▸ Your assignment
Repeat every entry word for word; omit all pictures.

Start of Records provided

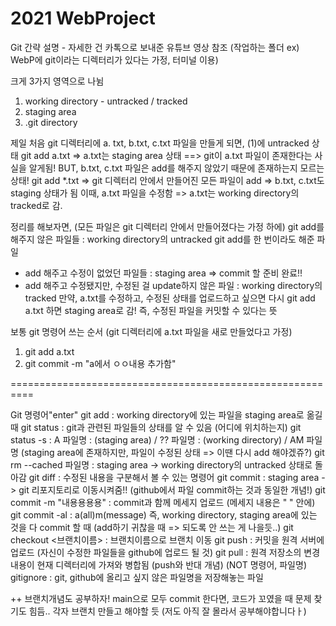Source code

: # 2021 WebProject

Git 간략 설명 - 자세한 건 카톡으로 보내준 유튜브 영상 참조 
(작업하는 폴더 ex) WebP에 git이라는 디렉터리가 있다는 가정, 터미널 이용)

크게 3가지 영역으로 나뉨
1) working directory - untracked / tracked
2) staging area
3) .git directory

제일 처음 git 디렉터리에 a. txt, b.txt, c.txt 파일을 만들게 되면, (1)에 untracked 상태
git add a.txt => a.txt는 staging area 상태
==> git이 a.txt 파일이 존재한다는 사실을 알게됨! BUT, b.txt, c.txt 파일은 add를 해주지 않았기 때문에 존재하는지 모르는 상태!
git add *.txt => git 디렉터리 안에서 만들어진 모든 파일이 add => b.txt, c.txt도 staging 상태가 됨
이때, a.txt 파일을 수정함 => a.txt는 working directory의 tracked로 감.

정리를 해보자면, (모든 파일은 git 디렉터리 안에서 만들어졌다는 가정 하에)
git add를 해주지 않은 파일들 
: working directory의 untracked
git add를 한 번이라도 해준 파일
- add 해주고 수정이 없었던 파일들 : staging area => commit 할 준비 완료!!
- add 해주고 수정됐지만, 수정된 걸 update하지 않은 파일 : working directory의 tracked 
  만약, a.txt를 수정하고, 수정된 상태를 업로드하고 싶으면 다시 git add a.txt 하면 staging area로 감! 즉, 수정된 파일을 커밋할 수 있다는 뜻

보통 git 명령어 쓰는 순서
(git 디렉터리에 a.txt 파일을 새로 만들었다고 가정)
1. git add a.txt
2. git commit -m "a에서 ㅇㅇ내용 추가함"

==========================================================

Git 명령어"enter"
git add : working directory에 있는 파일을 staging area로 옮길 때
git status : git과 관련된 파일들의 상태를 알 수 있음 (어디에 위치하는지)
git status -s : A 파일명 : (staging area) / ?? 파일명 : (working directory) / AM 파일명 (staging area에 존재하지만, 파일이 수정된 상태 => 이땐 다시 add 해야겠쥬?)
git rm --cached 파일명 : staging area -> working directory의 untracked 상태로 돌아감
git diff : 수정된 내용을 구분해서 볼 수 있는 명령어
git commit : staging area -> git 리포지토리로 이동시켜줌!! (github에서 파일 commit하는 것과 동일한 개념!)
git commit -m "내용용용용" : commit과 함께 메세지 업로드 (메세지 내용은 " " 안에)
git commit -al : a(all)m(message) 즉, working directory, staging area에 있는 것을 다 commit 할 때 (add하기 귀찮을 때 => 되도록 안 쓰는 게 나을듯..)
git checkout <브랜치이름> : 브랜치이름으로 브랜치 이동
git push : 커밋을 원격 서버에 업로드 (자신이 수정한 파일들을 github에 업로드 될 것)
git pull : 원격 저장소의 변경 내용이 현재 디렉터리에 가져와 병합됨 (push와 반대 개념)
(NOT 명령어, 파일명) gitignore : git, github에 올리고 싶지 않은 파일명을 저장해놓는 파일

++ 브랜치개념도 공부하자! main으로 모두 commit 한다면, 코드가 꼬였을 때 문제 찾기도 힘듬.. 각자 브랜치 만들고 해야할 듯 (저도 아직 잘 몰라서 공부해야합니다ㅏ)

End of Records provided

▸ Response to this exercise
Source code

: # 2021 WebProject

Git 간략 설명 - 자세한 건 카톡으로 보내준 유튜브 영상 참조 
(작업하는 폴더 ex) WebP에 git이라는 디렉터리가 있다는 가정, 터미널 이용)

크게 3가지 영역으로 나뉨
1) working directory - untracked / tracked
2) staging area
3) .git directory

제일 처음 git 디렉터리에 a. txt, b.txt, c.txt 파일을 만들게 되면, (1)에 untracked 상태
git add a.txt => a.txt는 staging area 상태
==> git이 a.txt 파일이 존재한다는 사실을 알게됨! BUT, b.txt, c.txt 파일은 add를 해주지 않았기 때문에 존재하는지 모르는 상태!
git add *.txt => git 디렉터리 안에서 만들어진 모든 파일이 add => b.txt, c.txt도 staging 상태가 됨
이때, a.txt 파일을 수정함 => a.txt는 working directory의 tracked로 감.

정리를 해보자면, (모든 파일은 git 디렉터리 안에서 만들어졌다는 가정 하에)
git add를 해주지 않은 파일들 
: working directory의 untracked
git add를 한 번이라도 해준 파일
- add 해주고 수정이 없었던 파일들 : staging area => commit 할 준비 완료!!
- add 해주고 수정됐지만, 수정된 걸 update하지 않은 파일 : working directory의 tracked 
  만약, a.txt를 수정하고, 수정된 상태를 업로드하고 싶으면 다시 git add a.txt 하면 staging area로 감! 즉, 수정된 파일을 커밋할 수 있다는 뜻

보통 git 명령어 쓰는 순서
(git 디렉터리에 a.txt 파일을 새로 만들었다고 가정)
1. git add a.txt
2. git commit -m "a에서 ㅇㅇ내용 추가함"

==========================================================

Git 명령어"enter"
git add : working directory에 있는 파일을 staging area로 옮길 때
git status : git과 관련된 파일들의 상태를 알 수 있음 (어디에 위치하는지)
git status -s : A 파일명 : (staging area) / ?? 파일명 : (working directory) / AM 파일명 (staging area에 존재하지만, 파일이 수정된 상태 => 이땐 다시 add 해야겠쥬?)
git rm --cached 파일명 : staging area -> working directory의 untracked 상태로 돌아감
git diff : 수정된 내용을 구분해서 볼 수 있는 명령어
git commit : staging area -> git 리포지토리로 이동시켜줌!! (github에서 파일 commit하는 것과 동일한 개념!)
git commit -m "내용용용용" : commit과 함께 메세지 업로드 (메세지 내용은 " " 안에)
git commit -al : a(all)m(message) 즉, working directory, staging area에 있는 것을 다 commit 할 때 (add하기 귀찮을 때 => 되도록 안 쓰는 게 나을듯..)
git checkout <브랜치이름> : 브랜치이름으로 브랜치 이동
git push : 커밋을 원격 서버에 업로드 (자신이 수정한 파일들을 github에 업로드 될 것)
git pull : 원격 저장소의 변경 내용이 현재 디렉터리에 가져와 병합됨 (push와 반대 개념)
(NOT 명령어, 파일명) gitignore : git, github에 올리고 싶지 않은 파일명을 저장해놓는 파일

++ 브랜치개념도 공부하자! main으로 모두 commit 한다면, 코드가 꼬였을 때 문제 찾기도 힘듬.. 각자 브랜치 만들고 해야할 듯 (저도 아직 잘 몰라서 공부해야합니다ㅏ)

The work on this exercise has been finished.